** The Descendants (2011)

descendantsWhat the world positively doesn’t need is another review of The Descendants, so I’ll be brief. Director Alexander Payne adaptation of Kaui Hemmings’ 2007 novel will please the millions of George Clooney fans and leave everyone else wondering what all the fuss was about. To be fair, Clooney delivers a nice performance as the family patriarch Matt King, but he’s George Clooney and you just can’t shake the sense that you’re watching George Clooney play a sad sack named Matt King. The plot is divided into 3 threads. First – King’s wife has suffered a terrible boating accident and is in a coma, second – he’s on the cusp of becoming extremely wealthy from selling the last remaining parcel of his family’s historical Hawaiian land holdings, and third, with his wife failing in the hospital, he must bridge the gap that’s opened between he and his two daughters.

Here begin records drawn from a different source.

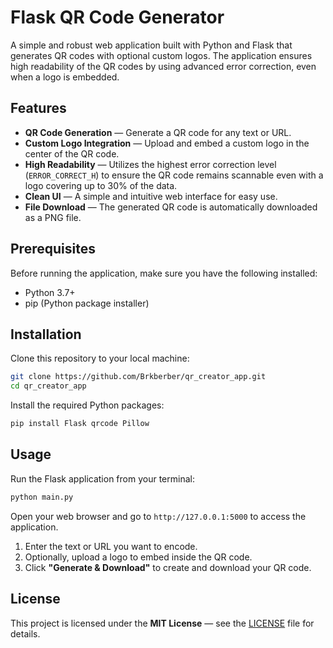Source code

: # Flask QR Code Generator

A simple and robust web application built with Python and Flask that generates QR codes with optional custom logos. The application ensures high readability of the QR codes by using advanced error correction, even when a logo is embedded.

## Features

- **QR Code Generation** — Generate a QR code for any text or URL.
- **Custom Logo Integration** — Upload and embed a custom logo in the center of the QR code.
- **High Readability** — Utilizes the highest error correction level (`ERROR_CORRECT_H`) to ensure the QR code remains scannable even with a logo covering up to 30% of the data.
- **Clean UI** — A simple and intuitive web interface for easy use.
- **File Download** — The generated QR code is automatically downloaded as a PNG file.

## Prerequisites

Before running the application, make sure you have the following installed:

- Python 3.7+  
- pip (Python package installer)

## Installation

Clone this repository to your local machine:
```bash
git clone https://github.com/Brkberber/qr_creator_app.git
cd qr_creator_app
```

Install the required Python packages:
```bash
pip install Flask qrcode Pillow
```

## Usage

Run the Flask application from your terminal:
```bash
python main.py
```

Open your web browser and go to `http://127.0.0.1:5000` to access the application.

1. Enter the text or URL you want to encode.  
2. Optionally, upload a logo to embed inside the QR code.  
3. Click **"Generate & Download"** to create and download your QR code.

## License

This project is licensed under the **MIT License** — see the [LICENSE](https://github.com/Brkberber/qr_creator_app/blob/main/LICENSE) file for details.
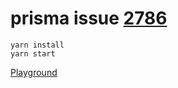 # prisma issue [2786](https://github.com/prisma/prisma/issues/2786)

```
yarn install
yarn start
```
[Playground](http://localhost:8080/)
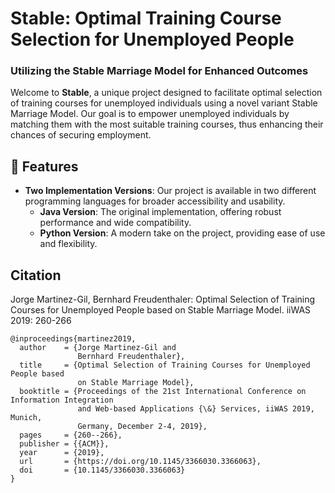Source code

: # Stable: Optimal Training Course Selection for Unemployed People
### Utilizing the Stable Marriage Model for Enhanced Outcomes

Welcome to **Stable**, a unique project designed to facilitate optimal selection of training courses for unemployed individuals using a novel variant Stable Marriage Model. Our goal is to empower unemployed individuals by matching them with the most suitable training courses, thus enhancing their chances of securing employment.

## 🌟 Features
- **Two Implementation Versions**: Our project is available in two different programming languages for broader accessibility and usability.
  - **Java Version**: The original implementation, offering robust performance and wide compatibility.
  - **Python Version**: A modern take on the project, providing ease of use and flexibility.


## Citation
Jorge Martinez-Gil, Bernhard Freudenthaler: Optimal Selection of Training Courses for Unemployed People based on Stable Marriage Model. iiWAS 2019: 260-266


```
@inproceedings{martinez2019,
  author    = {Jorge Martinez-Gil and
               Bernhard Freudenthaler},
  title     = {Optimal Selection of Training Courses for Unemployed People based
               on Stable Marriage Model},
  booktitle = {Proceedings of the 21st International Conference on Information Integration
               and Web-based Applications {\&} Services, iiWAS 2019, Munich,
               Germany, December 2-4, 2019},
  pages     = {260--266},
  publisher = {{ACM}},
  year      = {2019},
  url       = {https://doi.org/10.1145/3366030.3366063},
  doi       = {10.1145/3366030.3366063}
}

```

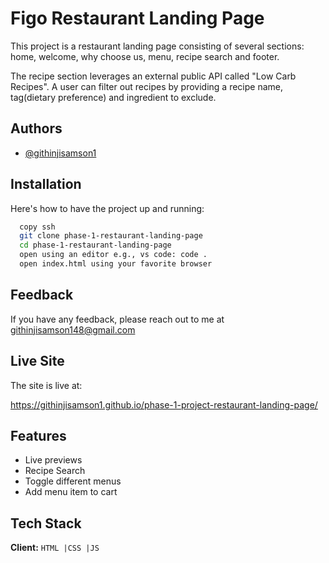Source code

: 
# Figo Restaurant Landing Page

This project is a restaurant landing page consisting of several sections: home, welcome, why choose us, menu, recipe search and footer. 

The recipe section leverages an external public API called "Low Carb Recipes". A user can filter out recipes by providing a recipe name, tag(dietary preference) and ingredient to exclude.


## Authors

- [@githinjisamson1](https://www.github.com/githinjisamson1)


## Installation

Here's how to have the project up and running:

```bash
  copy ssh
  git clone phase-1-restaurant-landing-page
  cd phase-1-restaurant-landing-page
  open using an editor e.g., vs code: code .
  open index.html using your favorite browser
```
    
## Feedback

If you have any feedback, please reach out to me at githinjisamson148@gmail.com


## Live Site

The site is live at:

https://githinjisamson1.github.io/phase-1-project-restaurant-landing-page/
## Features

- Live previews
- Recipe Search
- Toggle different menus
- Add menu item to cart


## Tech Stack

**Client:** ```HTML |CSS |JS```


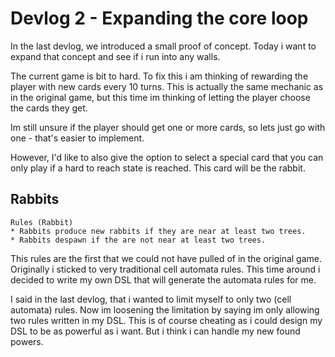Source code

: # Devlog 2 - Expanding the core loop

In the last devlog, we introduced a small proof of concept.
Today i want to expand that concept and see if i run into any walls.

The current game is bit to hard.
To fix this i am thinking of rewarding the player with new cards every 10 turns.
This is actually the same mechanic as in the original game, but this time im thinking of letting the player choose the cards they get.

Im still unsure if the player should get one or more cards, so lets just go with one -  that's easier to implement.

However, I'd like to also give the option to select a special card that you can only play if a hard to reach state is reached. This card will be the rabbit.

## Rabbits

```
Rules (Rabbit)
* Rabbits produce new rabbits if they are near at least two trees.
* Rabbits despawn if the are not near at least two trees.
```

This rules are the first that we could not have pulled of in the original game. Originally i sticked to very traditional cell automata rules. This time around i decided to write my own DSL that will generate the automata rules for me.

I said in the last devlog, that i wanted to limit myself to only two (cell automata) rules. Now im loosening the limitation by saying im only allowing two rules written in my DSL. This is of course cheating as i could design my DSL to be as powerful as i want. But i think i can handle my new found powers.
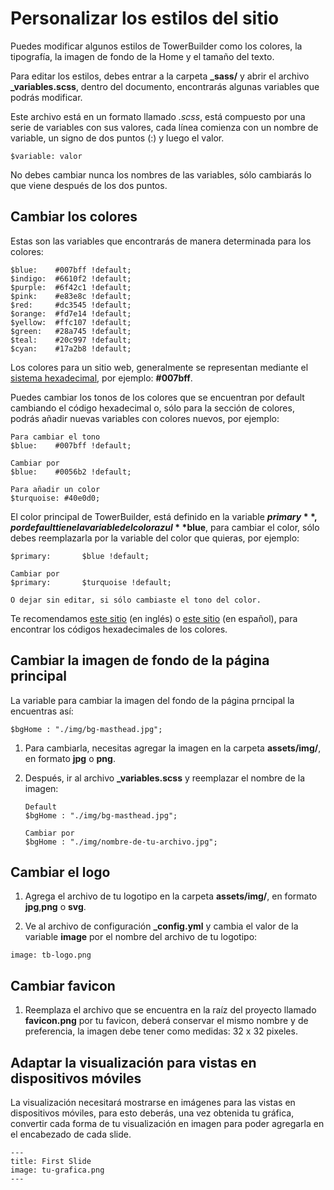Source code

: # Personalizar los estilos del sitio

Puedes modificar algunos estilos de TowerBuilder como los colores, la tipografía, la imagen de fondo de la Home y el tamaño del texto.

Para editar los estilos, debes entrar a la carpeta **_sass/** y abrir el archivo **_variables.scss**, dentro del documento, encontrarás algunas variables que podrás modificar.

Este archivo está en un formato llamado _.scss_, está compuesto por una serie de variables con sus valores, cada línea comienza con un nombre de variable, un signo de dos puntos (:) y luego el valor. 

```
$variable: valor
```

No debes cambiar nunca los nombres de las variables, sólo cambiarás lo que viene después de los dos puntos. 
    
## Cambiar los colores

Estas son las variables que encontrarás de manera determinada para los colores:
	
```
$blue:    #007bff !default;
$indigo:  #6610f2 !default;
$purple:  #6f42c1 !default;
$pink:    #e83e8c !default;
$red:     #dc3545 !default;
$orange:  #fd7e14 !default;
$yellow:  #ffc107 !default;
$green:   #28a745 !default;
$teal:    #20c997 !default;
$cyan:    #17a2b8 !default;
```

Los colores para un sitio web, generalmente se representan mediante el [sistema hexadecimal](https://www.w3schools.com/colors/colors_hexadecimal.asp), por ejemplo: **#007bff**.
    
Puedes cambiar los tonos de los colores que se encuentran por default cambiando el código hexadecimal o, sólo para la sección de colores, podrás añadir nuevas variables con colores nuevos, por ejemplo:

```
Para cambiar el tono
$blue:    #007bff !default;

Cambiar por
$blue:    #0056b2 !default;

Para añadir un color
$turquoise: #40e0d0;
```

El color principal de TowerBuilder, está definido en la variable **$primary**, por default tiene la variable del color azul **$blue**, para cambiar el color, sólo debes reemplazarla por la variable del color que quieras, por ejemplo:

```
$primary:       $blue !default;

Cambiar por 
$primary:       $turquoise !default;

O dejar sin editar, si sólo cambiaste el tono del color.
```

Te recomendamos [este sitio](https://www.color-hex.com/) (en inglés) o [este sitio](https://htmlcolorcodes.com/es/selector-de-color/) (en español), para encontrar los códigos hexadecimales de los colores.


## Cambiar la imagen de fondo de la página principal

La variable para cambiar la imagen del fondo de la página prncipal la encuentras así:

```
$bgHome : "./img/bg-masthead.jpg";
```

1. Para cambiarla, necesitas agregar la imagen en la carpeta **assets/img/**, en formato **jpg** o **png**.
2. Después, ir al archivo **_variables.scss** y reemplazar el nombre de la imagen:

   ```
   Default
   $bgHome : "./img/bg-masthead.jpg";
   
   Cambiar por
   $bgHome : "./img/nombre-de-tu-archivo.jpg";
   ```

## Cambiar el logo

1. Agrega el archivo de tu logotipo en la carpeta **assets/img/**, en formato **jpg**,**png** o **svg**.

2. Ve al archivo de configuración **_config.yml** y cambia el valor de la variable **image** por el nombre del archivo de tu logotipo:

```
image: tb-logo.png
```
## Cambiar favicon

1. Reemplaza el archivo que se encuentra en la raíz del proyecto llamado **favicon.png** por tu favicon, deberá conservar el mismo nombre y de preferencia, la imagen debe tener como medidas: 32 x 32 pixeles.

## Adaptar la visualización para vistas en dispositivos móviles

La visualización necesitará mostrarse en imágenes para las vistas en dispositivos móviles, para esto deberás, una vez obtenida tu gráfica, convertir cada forma de tu visualización en imagen para poder agregarla en el encabezado de cada slide.

```
---
title: First Slide
image: tu-grafica.png
---
```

There’s a lot of crying, but not much in the way of emotional connection for the audience to attach themselves to. Several scenes work nicely on their own, but don’t congeal into much of a cohesive whole. Matthew Lillard, (Shaggy from the live action Scooby-Doo movies) is in it, so you know where that’s going – which is nowhere. Robert Forster is grating as King’s asshole father-in-law and doesn’t ring true. The daughters fare far better with Shailene Woodley, as the older daughter, the clear standout in the supporting cast.

The bulk of the film centres on King trying to reconcile his conflicted feelings of guilt, betrayal, regret and grief over having to say goodbye to his wife. You can’t fault Clooney’s performance because he hits all the right notes. Despite being showered with accolades, awards and critical acclaim, The Descendants is a bit of a fluff piece quite frankly. It isn’t a bad movie by any stretch, but it isn’t a great film either.

It is instead, almost exactly what you’d expect it be.